▶ AVAILABLE DATA:
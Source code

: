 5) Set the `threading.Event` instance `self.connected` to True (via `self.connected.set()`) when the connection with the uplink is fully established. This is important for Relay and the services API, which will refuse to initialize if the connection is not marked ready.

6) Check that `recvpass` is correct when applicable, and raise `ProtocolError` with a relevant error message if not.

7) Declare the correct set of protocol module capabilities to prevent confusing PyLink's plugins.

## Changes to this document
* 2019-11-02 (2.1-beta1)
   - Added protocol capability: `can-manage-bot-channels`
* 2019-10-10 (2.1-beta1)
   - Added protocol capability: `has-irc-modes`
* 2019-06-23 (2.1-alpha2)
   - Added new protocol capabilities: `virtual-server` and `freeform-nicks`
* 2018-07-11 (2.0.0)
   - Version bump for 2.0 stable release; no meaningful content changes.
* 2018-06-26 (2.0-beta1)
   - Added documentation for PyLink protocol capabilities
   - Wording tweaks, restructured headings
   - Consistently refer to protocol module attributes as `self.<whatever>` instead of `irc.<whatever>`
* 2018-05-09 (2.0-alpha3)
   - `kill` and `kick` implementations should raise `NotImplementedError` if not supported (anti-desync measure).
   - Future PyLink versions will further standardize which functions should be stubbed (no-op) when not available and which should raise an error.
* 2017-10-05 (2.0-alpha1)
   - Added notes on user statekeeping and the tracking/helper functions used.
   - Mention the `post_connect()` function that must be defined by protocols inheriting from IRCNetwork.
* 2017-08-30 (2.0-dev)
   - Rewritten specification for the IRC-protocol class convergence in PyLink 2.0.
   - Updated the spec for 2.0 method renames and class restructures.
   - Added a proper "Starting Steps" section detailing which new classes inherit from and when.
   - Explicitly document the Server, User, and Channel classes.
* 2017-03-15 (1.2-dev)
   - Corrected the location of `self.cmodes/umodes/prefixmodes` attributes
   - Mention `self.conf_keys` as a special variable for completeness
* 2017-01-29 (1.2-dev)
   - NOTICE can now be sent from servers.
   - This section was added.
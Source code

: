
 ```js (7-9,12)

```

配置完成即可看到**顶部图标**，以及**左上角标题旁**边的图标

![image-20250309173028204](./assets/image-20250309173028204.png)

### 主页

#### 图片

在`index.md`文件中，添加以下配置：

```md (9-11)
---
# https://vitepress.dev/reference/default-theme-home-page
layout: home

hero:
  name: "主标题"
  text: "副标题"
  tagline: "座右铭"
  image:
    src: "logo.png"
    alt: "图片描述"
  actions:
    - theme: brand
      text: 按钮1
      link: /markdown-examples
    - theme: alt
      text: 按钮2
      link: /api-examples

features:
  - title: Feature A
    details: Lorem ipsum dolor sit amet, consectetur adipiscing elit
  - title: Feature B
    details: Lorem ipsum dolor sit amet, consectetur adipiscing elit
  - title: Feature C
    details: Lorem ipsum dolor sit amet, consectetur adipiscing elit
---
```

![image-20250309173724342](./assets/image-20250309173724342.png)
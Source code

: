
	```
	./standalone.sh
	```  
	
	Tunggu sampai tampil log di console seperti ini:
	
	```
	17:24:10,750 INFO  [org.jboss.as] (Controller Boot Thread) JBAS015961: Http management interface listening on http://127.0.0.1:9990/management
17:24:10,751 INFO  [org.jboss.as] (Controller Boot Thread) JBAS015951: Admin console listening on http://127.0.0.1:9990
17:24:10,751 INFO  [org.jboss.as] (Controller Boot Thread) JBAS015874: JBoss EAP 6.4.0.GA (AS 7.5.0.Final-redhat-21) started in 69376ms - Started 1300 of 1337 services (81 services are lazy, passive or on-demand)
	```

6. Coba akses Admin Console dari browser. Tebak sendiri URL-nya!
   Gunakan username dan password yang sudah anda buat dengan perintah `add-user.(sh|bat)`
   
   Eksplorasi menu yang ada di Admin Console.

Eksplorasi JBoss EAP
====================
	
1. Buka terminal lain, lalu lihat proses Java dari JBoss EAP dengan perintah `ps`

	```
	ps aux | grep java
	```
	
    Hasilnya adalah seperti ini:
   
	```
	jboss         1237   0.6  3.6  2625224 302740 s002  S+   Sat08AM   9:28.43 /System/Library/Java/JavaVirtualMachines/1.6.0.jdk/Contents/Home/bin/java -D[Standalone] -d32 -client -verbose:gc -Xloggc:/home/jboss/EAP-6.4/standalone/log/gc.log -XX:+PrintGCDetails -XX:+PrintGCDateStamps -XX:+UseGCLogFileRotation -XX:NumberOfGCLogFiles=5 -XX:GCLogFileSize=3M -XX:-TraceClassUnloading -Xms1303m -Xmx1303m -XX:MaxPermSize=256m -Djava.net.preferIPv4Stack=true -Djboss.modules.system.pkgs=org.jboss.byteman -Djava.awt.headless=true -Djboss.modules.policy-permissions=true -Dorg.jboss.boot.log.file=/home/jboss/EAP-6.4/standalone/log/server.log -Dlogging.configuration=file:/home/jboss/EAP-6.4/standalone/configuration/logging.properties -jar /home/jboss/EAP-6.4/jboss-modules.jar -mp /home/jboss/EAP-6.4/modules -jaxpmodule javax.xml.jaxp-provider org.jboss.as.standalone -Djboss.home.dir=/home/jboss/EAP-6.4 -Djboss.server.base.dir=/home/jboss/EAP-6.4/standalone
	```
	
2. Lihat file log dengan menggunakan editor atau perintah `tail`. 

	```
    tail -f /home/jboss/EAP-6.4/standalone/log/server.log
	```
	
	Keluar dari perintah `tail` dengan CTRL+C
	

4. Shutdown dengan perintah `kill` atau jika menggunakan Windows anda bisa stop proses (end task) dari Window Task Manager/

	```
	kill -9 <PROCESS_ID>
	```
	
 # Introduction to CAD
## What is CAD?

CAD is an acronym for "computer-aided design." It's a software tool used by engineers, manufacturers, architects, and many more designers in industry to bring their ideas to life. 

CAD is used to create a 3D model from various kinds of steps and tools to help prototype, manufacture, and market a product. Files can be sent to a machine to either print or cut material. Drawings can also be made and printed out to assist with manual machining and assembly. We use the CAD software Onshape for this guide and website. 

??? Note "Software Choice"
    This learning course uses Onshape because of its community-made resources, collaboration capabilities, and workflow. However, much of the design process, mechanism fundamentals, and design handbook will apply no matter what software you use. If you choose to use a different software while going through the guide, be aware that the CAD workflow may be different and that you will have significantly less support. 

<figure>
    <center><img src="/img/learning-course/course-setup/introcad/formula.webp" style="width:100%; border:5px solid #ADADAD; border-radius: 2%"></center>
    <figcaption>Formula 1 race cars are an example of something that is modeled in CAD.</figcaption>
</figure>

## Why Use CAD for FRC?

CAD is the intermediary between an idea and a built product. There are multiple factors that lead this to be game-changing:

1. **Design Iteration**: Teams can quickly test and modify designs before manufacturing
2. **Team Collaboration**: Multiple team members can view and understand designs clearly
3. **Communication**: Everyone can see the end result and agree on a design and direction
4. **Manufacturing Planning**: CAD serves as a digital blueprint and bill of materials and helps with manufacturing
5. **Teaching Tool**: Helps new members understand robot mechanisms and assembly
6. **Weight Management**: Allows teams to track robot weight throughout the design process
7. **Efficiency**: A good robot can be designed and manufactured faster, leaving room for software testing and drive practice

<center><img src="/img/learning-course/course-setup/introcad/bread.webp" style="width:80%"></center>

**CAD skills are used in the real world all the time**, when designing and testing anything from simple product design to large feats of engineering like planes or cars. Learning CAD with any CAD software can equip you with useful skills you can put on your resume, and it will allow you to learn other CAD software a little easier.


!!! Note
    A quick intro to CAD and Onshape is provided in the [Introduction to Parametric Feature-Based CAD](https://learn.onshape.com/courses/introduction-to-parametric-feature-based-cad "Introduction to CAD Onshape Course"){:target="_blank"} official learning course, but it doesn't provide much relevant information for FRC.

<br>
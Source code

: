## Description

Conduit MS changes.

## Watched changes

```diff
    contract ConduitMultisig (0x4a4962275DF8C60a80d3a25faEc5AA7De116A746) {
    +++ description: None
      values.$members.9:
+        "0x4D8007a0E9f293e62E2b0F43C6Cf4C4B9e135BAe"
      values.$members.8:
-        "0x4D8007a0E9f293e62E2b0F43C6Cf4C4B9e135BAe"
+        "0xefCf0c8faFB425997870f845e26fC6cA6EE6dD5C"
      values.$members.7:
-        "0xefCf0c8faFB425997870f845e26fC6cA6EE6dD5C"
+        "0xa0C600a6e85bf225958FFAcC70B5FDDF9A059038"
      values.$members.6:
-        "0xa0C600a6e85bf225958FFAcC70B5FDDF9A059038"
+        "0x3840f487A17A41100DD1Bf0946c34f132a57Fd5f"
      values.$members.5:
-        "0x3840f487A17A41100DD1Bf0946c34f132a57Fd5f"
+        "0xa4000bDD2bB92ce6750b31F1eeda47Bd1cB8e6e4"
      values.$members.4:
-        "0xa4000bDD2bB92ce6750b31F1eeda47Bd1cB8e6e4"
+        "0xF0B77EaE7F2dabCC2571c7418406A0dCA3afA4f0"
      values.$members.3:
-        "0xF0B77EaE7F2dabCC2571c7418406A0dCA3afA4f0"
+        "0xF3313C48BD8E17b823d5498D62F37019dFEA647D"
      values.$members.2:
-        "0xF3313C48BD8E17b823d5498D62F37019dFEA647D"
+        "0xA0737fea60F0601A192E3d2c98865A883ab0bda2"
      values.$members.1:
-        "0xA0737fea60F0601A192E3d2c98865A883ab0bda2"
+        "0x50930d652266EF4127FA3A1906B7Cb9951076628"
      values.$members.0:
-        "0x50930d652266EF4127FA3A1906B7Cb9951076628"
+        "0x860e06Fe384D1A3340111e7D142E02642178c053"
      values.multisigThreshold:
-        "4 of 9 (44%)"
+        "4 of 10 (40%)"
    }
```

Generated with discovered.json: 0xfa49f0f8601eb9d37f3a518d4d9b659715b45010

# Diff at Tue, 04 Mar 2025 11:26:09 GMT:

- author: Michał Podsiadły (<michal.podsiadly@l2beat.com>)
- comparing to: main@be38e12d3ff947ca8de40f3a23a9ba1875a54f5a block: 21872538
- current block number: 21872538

▶ AIM OF THE EXERCISE:
In your reply, restate exactly the lines from the start of the records above through the line holding "- Future PyLink", including both, and nothing else.

▶ ANSWER TO THIS TASK:
Source code

: 5) Set the `threading.Event` instance `self.connected` to True (via `self.connected.set()`) when the connection with the uplink is fully established. This is important for Relay and the services API, which will refuse to initialize if the connection is not marked ready.

6) Check that `recvpass` is correct when applicable, and raise `ProtocolError` with a relevant error message if not.

7) Declare the correct set of protocol module capabilities to prevent confusing PyLink's plugins.

## Changes to this document
* 2019-11-02 (2.1-beta1)
   - Added protocol capability: `can-manage-bot-channels`
* 2019-10-10 (2.1-beta1)
   - Added protocol capability: `has-irc-modes`
* 2019-06-23 (2.1-alpha2)
   - Added new protocol capabilities: `virtual-server` and `freeform-nicks`
* 2018-07-11 (2.0.0)
   - Version bump for 2.0 stable release; no meaningful content changes.
* 2018-06-26 (2.0-beta1)
   - Added documentation for PyLink protocol capabilities
   - Wording tweaks, restructured headings
   - Consistently refer to protocol module attributes as `self.<whatever>` instead of `irc.<whatever>`
* 2018-05-09 (2.0-alpha3)
   - `kill` and `kick` implementations should raise `NotImplementedError` if not supported (anti-desync measure).
   - Future PyLink versions will further standardize which functions should be stubbed (no-op) when not available and which should raise an error.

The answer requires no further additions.